No documentário, Kim Novak refaz o percurso da própria alma: da menina sufocada à mulher que se liberta
Por Marcelo Donegá (marcelo.henrique.souza@usp.br)

O documentário Um Corpo que Cai, por Kim Novak (Kim Novak’s Vertigo, 2025) foi uma das obras exibidas durante a  49ª Mostra Internacional de Cinema de São Paulo. Sob o roteiro e direção de Alexandre O. Philipe, o longa estreou nos cinemas brasileiros na terça-feira do dia 21 de outubro.

A produção aborda de forma intimista a vida da atriz Kim Novak, que estrelou filmes aclamados de Alfred Hitchcock como Birds (1963), Psicose (1960) e Um Corpo Que Cai (1958), que inspirou  o nome do documentário. A obra de uma forma poética traça paralelos entre a vida da atriz com o filme. De maneira sensível, o filme aborda temas complexos como fama, sensação de pertencimento e proximidade com a morte.

O longa não se destina a quem busca os relatos sensacionalistas dos bastidores de Hollywood ou especulações típicas de tabloides sobre a vida dos astros. Ele vai muito além disso, pois é um mergulho subjetivo, um encontro entre a atriz e suas próprias memórias, costurando as duas pontas da existência. Há uma espécie de reconciliação entre o que foi e o que ainda pode ser. O encanto dessa obra não está em revisitar a Kim moldada pela indústria, mas em revelar a sua humanidade e aquilo que nos espelha. O espectador se reconhece em suas fragilidades, no desejo de ser validado, no medo da passagem do tempo e na delicadeza de envelhecer.

Kim Novak começa o documentário hesitante, quase em um fluxo de consciência, revelando sua vulnerabilidade diante da câmera. Ela fala do medo de envelhecer, do corpo que muda, da mente que hesita e da necessidade de libertar memórias trancadas no “closet do cérebro”. 

No decorrer do filme, há várias digressões metalinguísticas relacionando o filme Um Corpo Que Cai com a vida da artista. O clássico hitchcockiano conta a história de Judy que se deixa moldar pelo detetive Ferguson para se transformar em Madeleine, um símbolo feminino de beleza e elegância. 

“Cair… é uma forma de  voar. Porque só quem se entrega à queda descobre o próprio céu”, fala de Kim Novak [Imagem: Reprodução/Imdb]

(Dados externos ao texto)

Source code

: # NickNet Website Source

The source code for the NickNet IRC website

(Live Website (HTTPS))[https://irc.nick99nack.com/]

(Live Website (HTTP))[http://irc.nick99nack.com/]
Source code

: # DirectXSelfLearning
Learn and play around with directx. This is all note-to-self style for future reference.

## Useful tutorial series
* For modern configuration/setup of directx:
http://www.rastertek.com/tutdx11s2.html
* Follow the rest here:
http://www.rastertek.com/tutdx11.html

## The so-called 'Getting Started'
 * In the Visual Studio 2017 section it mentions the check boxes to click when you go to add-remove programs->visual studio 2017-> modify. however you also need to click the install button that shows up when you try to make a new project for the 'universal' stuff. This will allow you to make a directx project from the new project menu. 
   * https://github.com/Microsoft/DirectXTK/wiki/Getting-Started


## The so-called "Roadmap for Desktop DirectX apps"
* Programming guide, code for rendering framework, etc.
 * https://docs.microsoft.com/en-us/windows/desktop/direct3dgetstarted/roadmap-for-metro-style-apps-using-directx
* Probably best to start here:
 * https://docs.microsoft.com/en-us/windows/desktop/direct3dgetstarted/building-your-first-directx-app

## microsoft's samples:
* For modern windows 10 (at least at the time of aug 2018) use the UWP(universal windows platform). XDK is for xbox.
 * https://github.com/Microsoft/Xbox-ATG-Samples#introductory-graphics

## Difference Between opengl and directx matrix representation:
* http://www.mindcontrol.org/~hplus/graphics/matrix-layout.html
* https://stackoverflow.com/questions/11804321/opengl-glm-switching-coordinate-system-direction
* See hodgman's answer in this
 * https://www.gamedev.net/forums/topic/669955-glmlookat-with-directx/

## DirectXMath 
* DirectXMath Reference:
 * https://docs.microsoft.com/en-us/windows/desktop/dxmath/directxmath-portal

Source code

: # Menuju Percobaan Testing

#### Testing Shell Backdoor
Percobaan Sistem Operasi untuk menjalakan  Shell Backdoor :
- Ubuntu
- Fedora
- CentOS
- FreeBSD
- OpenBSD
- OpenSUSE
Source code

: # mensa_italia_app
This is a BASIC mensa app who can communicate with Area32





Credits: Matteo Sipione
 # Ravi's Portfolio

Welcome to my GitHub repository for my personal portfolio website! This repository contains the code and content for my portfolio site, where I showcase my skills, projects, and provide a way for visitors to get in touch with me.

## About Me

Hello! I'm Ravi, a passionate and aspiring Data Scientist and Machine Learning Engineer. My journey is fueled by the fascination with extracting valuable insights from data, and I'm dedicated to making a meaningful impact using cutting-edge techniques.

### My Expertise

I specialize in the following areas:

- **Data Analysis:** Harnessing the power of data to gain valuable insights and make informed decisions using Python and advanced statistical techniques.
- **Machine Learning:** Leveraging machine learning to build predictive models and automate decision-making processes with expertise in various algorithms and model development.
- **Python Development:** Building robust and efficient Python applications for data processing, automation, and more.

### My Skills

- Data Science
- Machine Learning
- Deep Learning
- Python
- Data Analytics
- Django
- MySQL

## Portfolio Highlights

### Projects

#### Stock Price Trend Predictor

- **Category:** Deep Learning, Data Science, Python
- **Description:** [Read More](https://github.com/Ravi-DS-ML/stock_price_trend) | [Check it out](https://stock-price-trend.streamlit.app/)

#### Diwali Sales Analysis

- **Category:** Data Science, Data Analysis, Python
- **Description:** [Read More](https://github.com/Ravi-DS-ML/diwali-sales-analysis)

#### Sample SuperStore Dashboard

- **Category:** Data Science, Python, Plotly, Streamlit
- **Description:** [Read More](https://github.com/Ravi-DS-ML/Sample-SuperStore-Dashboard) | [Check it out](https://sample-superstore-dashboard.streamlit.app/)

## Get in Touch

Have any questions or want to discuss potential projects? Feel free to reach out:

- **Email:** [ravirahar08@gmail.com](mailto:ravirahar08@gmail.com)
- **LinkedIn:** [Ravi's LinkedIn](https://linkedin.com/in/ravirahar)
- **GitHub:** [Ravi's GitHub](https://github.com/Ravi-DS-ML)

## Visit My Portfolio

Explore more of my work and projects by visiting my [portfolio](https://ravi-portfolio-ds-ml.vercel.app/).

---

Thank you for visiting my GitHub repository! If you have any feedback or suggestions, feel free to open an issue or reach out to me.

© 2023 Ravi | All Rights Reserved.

Judy Barton e Madeleine Elster são duas faces de uma mesma mulher que simbolizam o coração da obsessão de Scottie Ferguson. Madeleine é uma figura idealizada, elegante, enigmática e aparentemente assombrada por um passado trágico. Judy, por sua vez, é a mulher real por trás da encenação, uma jovem comum que se deixa manipular para interpretar um papel fatal. 

Quando Scottie, devastado pela perda de Madeleine, reencontra Judy e tenta moldá-la novamente à imagem da mulher morta, o filme expõe o conflito entre aparência e essência, desejo e ilusão. Judy torna-se vítima e cúmplice de uma fantasia masculina destrutiva, revelando a crítica de Hitchcock à idealização do amor e ao poder obsessivo do olhar.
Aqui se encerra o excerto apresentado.